A simple scheme might be to use a hash digest of username and timestamp:
from datetime import datetime
from hashlib import sha1
user = 'bob'
time = datetime.now().isoformat()
plain = user + '\0' + time
token = sha1(plain)
print token.hexdigest()
"1e2c5078bd0de12a79d1a49255a9bff9737aa4a4"
Next you store that token in a memcache with an expiration time. This way any of your webservers can reach it and the token will auto-expire. Finally add a Django url handler for '^download/.+' where the controller just looks up that token in the memcache to determine if the token is valid. You can even store the filename to be downloaded as the token's value in memcache.
Yes it would be ok to allow django to generate the urls. This being exclusive from handling the urls, with urls.py. Typically you don't want django to handle the serving of files see the static file docs[1] about this, so get the notion of using url patterns out of your head.
What you might want to do is generate a random key using a hash, like md5/sha1. Store the file and the key, datetime it's added in the database, create the download directory in a root directory that's available from your webserver like apache or nginx... suggest nginx), Since it's temporary, you'll want to add a cron job that checks if the time since the url was generated has expired, cleans up the file and removes the db entry. This should be a django command for manage.py
Please note this is example code written just for this and not tested! It may not work the way you were planning on achieving this goal, but it works. If you want the dl to be pw protected also, then look into httpbasic auth. you can generate and remove entries on the fly in a httpd.auth file using htpasswd and the subprocess module when you create the link or at registration time.

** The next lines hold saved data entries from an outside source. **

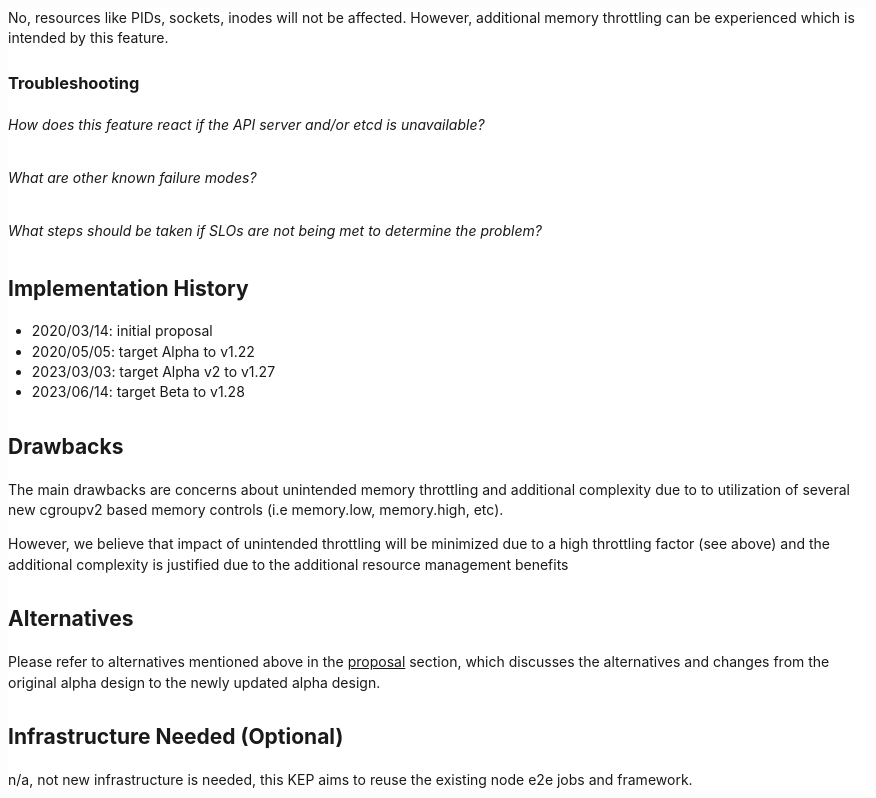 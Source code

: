 

No, resources like PIDs, sockets, inodes will not be affected. However,
additional memory throttling can be experienced which is intended by this
feature.

### Troubleshooting



###### How does this feature react if the API server and/or etcd is unavailable?

###### What are other known failure modes?



###### What steps should be taken if SLOs are not being met to determine the problem?

## Implementation History
- 2020/03/14: initial proposal
- 2020/05/05: target Alpha to v1.22
- 2023/03/03: target Alpha v2 to v1.27
- 2023/06/14: target Beta to v1.28
## Drawbacks



The main drawbacks are concerns about unintended memory throttling and
additional complexity due to to utilization of several new cgroupv2
based memory controls (i.e memory.low, memory.high, etc).

However, we believe that impact of unintended throttling will be minimized due
to a high throttling factor (see above) and the additional complexity is
justified due to the additional resource management benefits

## Alternatives



Please refer to alternatives mentioned above in the [proposal](#proposal) section,
which discusses the alternatives and changes from the original alpha design to
the newly updated alpha design.

## Infrastructure Needed (Optional)



n/a, not new infrastructure is needed, this KEP aims to reuse the existing node e2e jobs and framework.
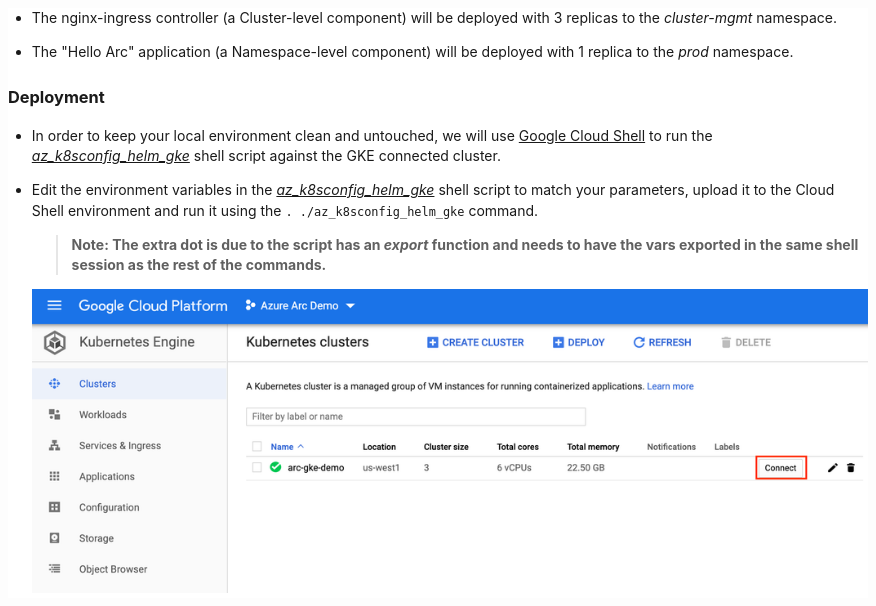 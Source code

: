* The nginx-ingress controller (a Cluster-level component) will be deployed with 3 replicas to the *cluster-mgmt* namespace.

* The "Hello Arc" application (a Namespace-level component) will be deployed with 1 replica to the *prod* namespace.

### Deployment

* In order to keep your local environment clean and untouched, we will use [Google Cloud Shell](https://cloud.google.com/shell) to run the [*az_k8sconfig_helm_gke*](https://github.com/microsoft/azure_arc/blob/main/azure_arc_k8s_jumpstart/gke/gitops/helm/az_k8sconfig_helm_gke.sh) shell script against the GKE connected cluster.

* Edit the environment variables in the [*az_k8sconfig_helm_gke*](https://github.com/microsoft/azure_arc/blob/main/azure_arc_k8s_jumpstart/gke/gitops/helm/az_k8sconfig_helm_gke.sh) shell script to match your parameters, upload it to the Cloud Shell environment and run it using the ```. ./az_k8sconfig_helm_gke``` command.

    > **Note: The extra dot is due to the script has an *export* function and needs to have the vars exported in the same shell session as the rest of the commands.**

    ![Open Google Cloud Shell session and authenticate against the GKE cluster](./05.png)
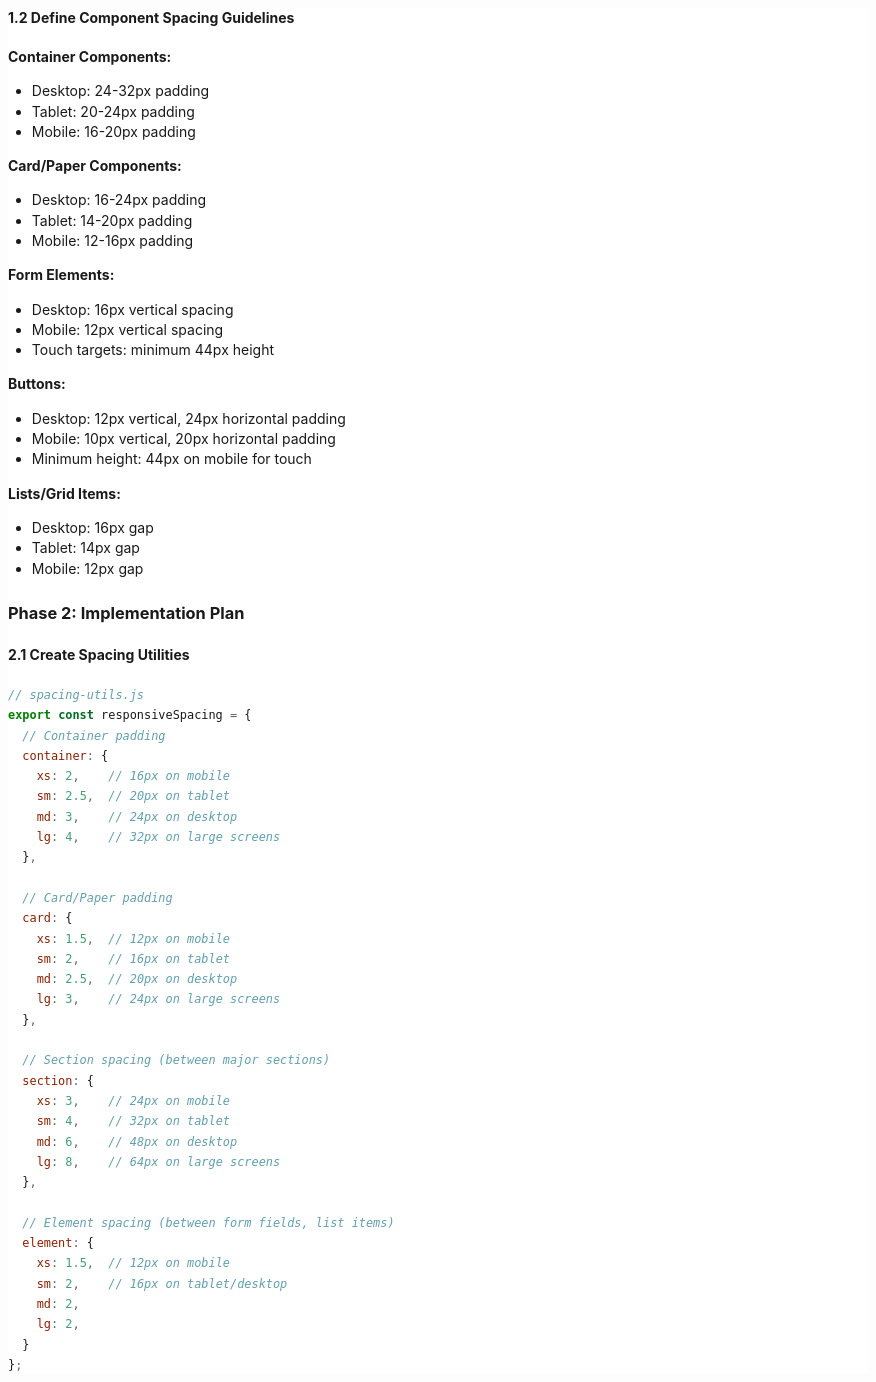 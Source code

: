 #### 1.2 Define Component Spacing Guidelines

**Container Components:**
- Desktop: 24-32px padding
- Tablet: 20-24px padding  
- Mobile: 16-20px padding

**Card/Paper Components:**
- Desktop: 16-24px padding
- Tablet: 14-20px padding
- Mobile: 12-16px padding

**Form Elements:**
- Desktop: 16px vertical spacing
- Mobile: 12px vertical spacing
- Touch targets: minimum 44px height

**Buttons:**
- Desktop: 12px vertical, 24px horizontal padding
- Mobile: 10px vertical, 20px horizontal padding
- Minimum height: 44px on mobile for touch

**Lists/Grid Items:**
- Desktop: 16px gap
- Tablet: 14px gap
- Mobile: 12px gap

### Phase 2: Implementation Plan

#### 2.1 Create Spacing Utilities
```javascript
// spacing-utils.js
export const responsiveSpacing = {
  // Container padding
  container: {
    xs: 2,    // 16px on mobile
    sm: 2.5,  // 20px on tablet
    md: 3,    // 24px on desktop
    lg: 4,    // 32px on large screens
  },
  
  // Card/Paper padding
  card: {
    xs: 1.5,  // 12px on mobile
    sm: 2,    // 16px on tablet
    md: 2.5,  // 20px on desktop
    lg: 3,    // 24px on large screens
  },
  
  // Section spacing (between major sections)
  section: {
    xs: 3,    // 24px on mobile
    sm: 4,    // 32px on tablet
    md: 6,    // 48px on desktop
    lg: 8,    // 64px on large screens
  },
  
  // Element spacing (between form fields, list items)
  element: {
    xs: 1.5,  // 12px on mobile
    sm: 2,    // 16px on tablet/desktop
    md: 2,
    lg: 2,
  }
};
``` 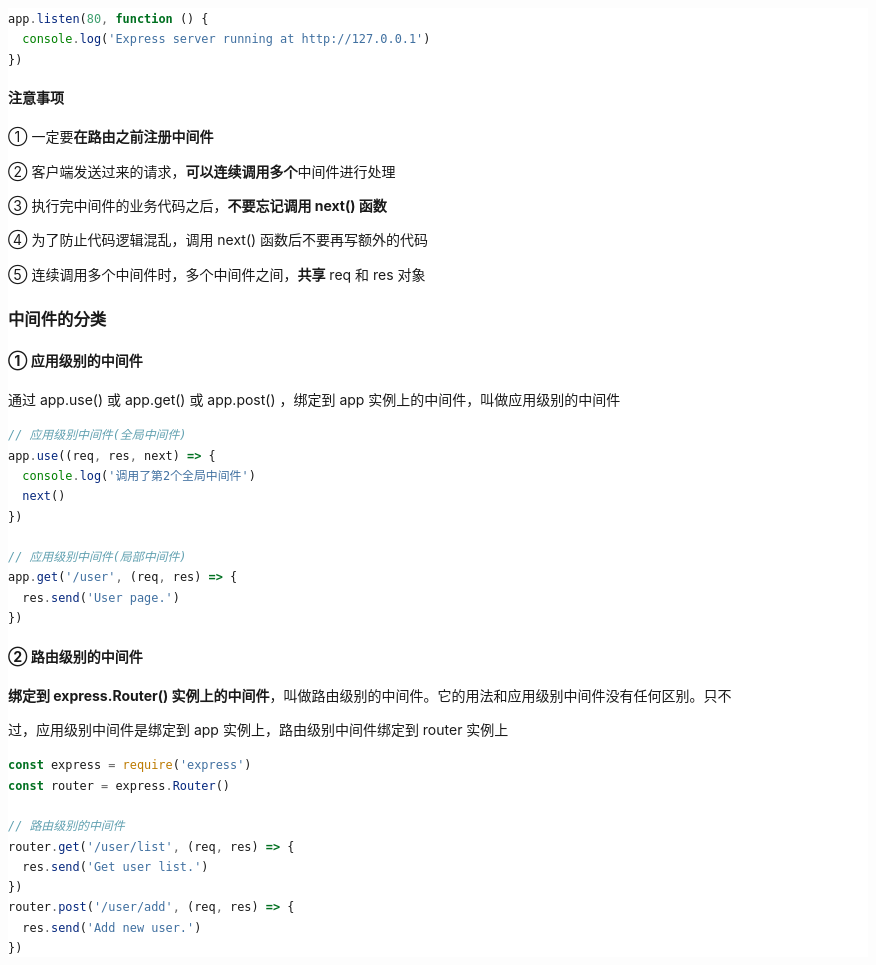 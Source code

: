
 ```js
app.listen(80, function () {
  console.log('Express server running at http://127.0.0.1')
})
```



#### 注意事项

① 一定要**在路由之前注册中间件**

② 客户端发送过来的请求，**可以连续调用多个**中间件进行处理

③ 执行完中间件的业务代码之后，**不要忘记调用 next() 函数**

④ 为了防止代码逻辑混乱，调用 next() 函数后不要再写额外的代码

⑤ 连续调用多个中间件时，多个中间件之间，**共享** req 和 res 对象



### 中间件的分类

#### ① 应用级别的中间件

通过 app.use() 或 app.get() 或 app.post() ，绑定到 app 实例上的中间件，叫做应用级别的中间件

```js
// 应用级别中间件(全局中间件)
app.use((req, res, next) => {
  console.log('调用了第2个全局中间件')
  next()
})

// 应用级别中间件(局部中间件)
app.get('/user', (req, res) => {
  res.send('User page.')
})
```

#### ② 路由级别的中间件

**绑定到 express.Router() 实例上的中间件**，叫做路由级别的中间件。它的用法和应用级别中间件没有任何区别。只不

过，应用级别中间件是绑定到 app 实例上，路由级别中间件绑定到 router 实例上

```js
const express = require('express')
const router = express.Router()

// 路由级别的中间件
router.get('/user/list', (req, res) => {
  res.send('Get user list.')
})
router.post('/user/add', (req, res) => {
  res.send('Add new user.')
})
```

import hashlib, random, datetime, os, shutil
# model to hold link info. has these fields: key (charfield), filepath (filepathfield)
# datetime (datetimefield), url (charfield), orgpath (filepathfield of the orignal path
# or a foreignkey to the files model.
from models import MyDlLink
# settings.py for the app
from myapp import settings as myapp_settings
# full path and name of file to dl.
def genUrl(filepath):
# create a onetime salt for randomness
salt = ''.join(['{0}'.format(random.randrange(10) for i in range(10)])
key = hashlib('{0}{1}'.format(salt, filepath).hexdigest()
newpath = os.path.join(myapp_settings.DL_ROOT, key)
shutil.copy2(fname, newpath)
newlink = MyDlink()
newlink.key = key
newlink.date = datetime.datetime.now()
newlink.orgpath = filepath
newlink.newpath = newpath
newlink.url = "{0}/{1}/{2}".format(myapp_settings.DL_URL, key, os.path.basename(fname))
newlink.save()
return newlink
# in commands
def check_url_expired():
maxage = datetime.timedelta(days=7)
now = datetime.datetime.now()
for link in MyDlink.objects.all():
if(now - link.date) > maxage:
os.path.remove(link.newpath)
link.delete()
[1] http://docs.djangoproject.com/en/1.2/howto/static-files/
It sounds like you are suggesting using some kind of dynamic url conf.
Why not forget your concerns by simplifying and setting up a single url that captures a large encoded string that depends on user/time?
(r'^download/(?P<encrypted_id>(.*)/$', 'download_file'), # use your own regexp
def download_file(request, encrypted_id):
decrypted = decrypt(encrypted_id)
_file = get_file(decrypted)
return _file
A lot of sites just use a get param too.
www.example.com/download_file/?09248903483o8a908423028a0df8032
If you are concerned about performance, look at the answers in this post: Having Django serve downloadable files
Where the use of the apache x-sendfile module is highlighted.
Another alternative is to simply redirect to the static file served by whatever means from django.